Dow fleetingly breaks 13,000 points
NEW YORK — It came and went in a flash each time, a number on a board for mere seconds, but its symbolic power couldn’t be dismissed.
The Dow Jones industrial average, powered higher all year by optimism that the economic recovery is finally for real, crossed 13,000 on Tuesday for the first time since May 2008.
However, it finished at 12,965.69, up 15.82 points.
The Standard & Poor’s 500 index surpassed 1,363, its peak from April, during the day but closed at 1,362.21, up 0.98 point. The Nasdaq composite, which is heavy with technology stocks and trading at levels not seen since December 2000, closed down 3.21 points at 2,948.57.
Still, Wall Street took note of the Dow’s brief 13,000 marker.
In the summer and fall, the Dow as low as 10,655. It closed Tuesday 22 percent above that and is 1,199 points from an all-time high, a 9 percent rally from here.
Dan McMahon, director of equity trading at Raymond James, called the 13,000 mark “just a big round number” as a matter of market fundamentals. But he added: “Psychologically, it matters.”
The milestone could motivate investors to pump money back into the stock market.
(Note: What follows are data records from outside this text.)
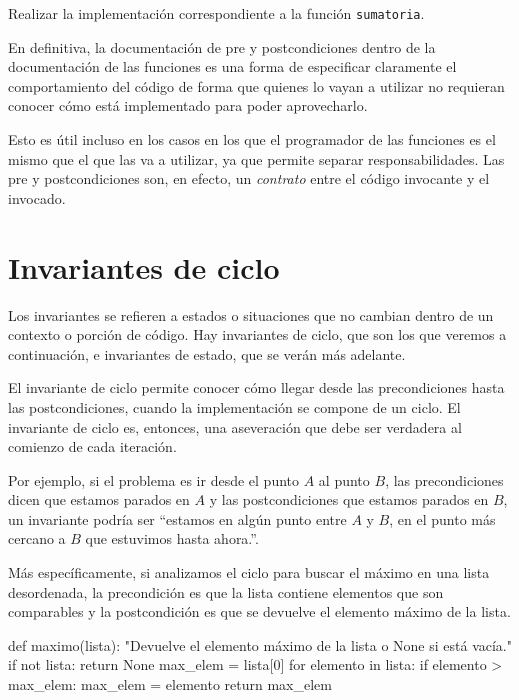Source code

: \begin{ejercicio}
Realizar la implementación correspondiente a la función \lstinline!sumatoria!.
\end{ejercicio}

En definitiva, la documentación de pre y postcondiciones dentro de la documentación
de las funciones es una forma de especificar claramente el comportamiento del
código de forma que quienes lo vayan a utilizar no requieran conocer cómo está
implementado para poder aprovecharlo.

Esto es útil incluso en los casos en los que el programador de las funciones
es el mismo que el que las va a utilizar, ya que permite separar
responsabilidades. Las pre y postcondiciones son, en efecto, un
\textit{contrato} entre el código invocante y el invocado.

\section{Invariantes de ciclo}


\label{invariantes}
Los invariantes se refieren a estados o situaciones que no cambian dentro
de un contexto o porción de código.  Hay invariantes de ciclo, que son los
que veremos a continuación, e invariantes de estado, que se verán más
adelante.

El invariante de ciclo permite conocer cómo llegar desde las precondiciones
hasta las postcondiciones, cuando la implementación se compone de un ciclo.
El invariante de ciclo es, entonces, una
aseveración que debe ser verdadera al comienzo de cada iteración.

Por ejemplo, si el problema es ir desde el punto $A$ al punto $B$, las
precondiciones dicen que estamos parados en $A$ y las postcondiciones que
estamos parados en $B$, un invariante podría ser ``estamos en algún punto entre
$A$ y $B$, en el punto más cercano a $B$ que estuvimos hasta ahora.''.

Más específicamente, si analizamos el ciclo para buscar el máximo en una lista
desordenada, la precondición es que la lista contiene elementos que son
comparables y la postcondición es que se devuelve el elemento máximo de la
lista.

\begin{codigo-python-sn}
def maximo(lista):
    "Devuelve el elemento máximo de la lista o None si está vacía."
    if not lista:
        return None
    max_elem = lista[0]
    for elemento in lista:
        if elemento > max_elem:
            max_elem = elemento
    return max_elem
\end{codigo-python-sn}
“Essentially over the last couple of months you’ve taken the two biggest fears off the table, that Europe is going to melt down and that we’re going to have another recession here,” said Scott Brown, chief economist for Raymond James.
A long-awaited bailout to help Greece prevent a potentially catastrophic default, announced before dawn in Europe after 12 hours of talks, helped the Dow briefly clear 13,000.
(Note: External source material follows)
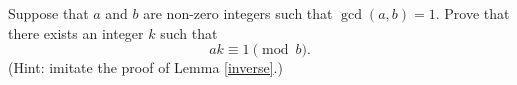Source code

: Suppose that $a$ and $b$ are non-zero integers such that $\gcd(a, b) = 1$. Prove that there exists an integer $k$ such that 
\[ak \equiv 1 \pmod{b}.\]
(Hint: imitate the proof of Lemma \ref{inverse}.)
European markets didn’t take the news as well. Stocks closed down 3.5 percent in Greece, where stocks have lost 80 percent of their value since 2007. Stocks declined less than 1 percent Tuesday in Germany, France and Britain.
Airline stocks got clobbered. United Continental lost 9 percent, Delta Air Lines 7 percent. The Dow transportation average lost 1.5 percent.
Materials, telecommunications and energy companies led the industries gaining ground. Health-care companies, makers of consumer staples and utilities, traditionally stocks to own in more cautious times, were lower.
Metals prices jumped because of expectations that demand may improve.
In other news:
BARNES & NOBLE: It fell 4 percent after missing expectations. Rising costs offset higher sales of both traditional books and digital books. The bookstore chain plans to introduce a cheaper Nook to compete with Amazon’s Kindle Fire.
J.C. PENNEY: Trying to reinvent itself and having brought in an Apple veteran as CEO and changed its logo, it fell 3 percent after Fitch Ratings dropped its credit grade to junk status.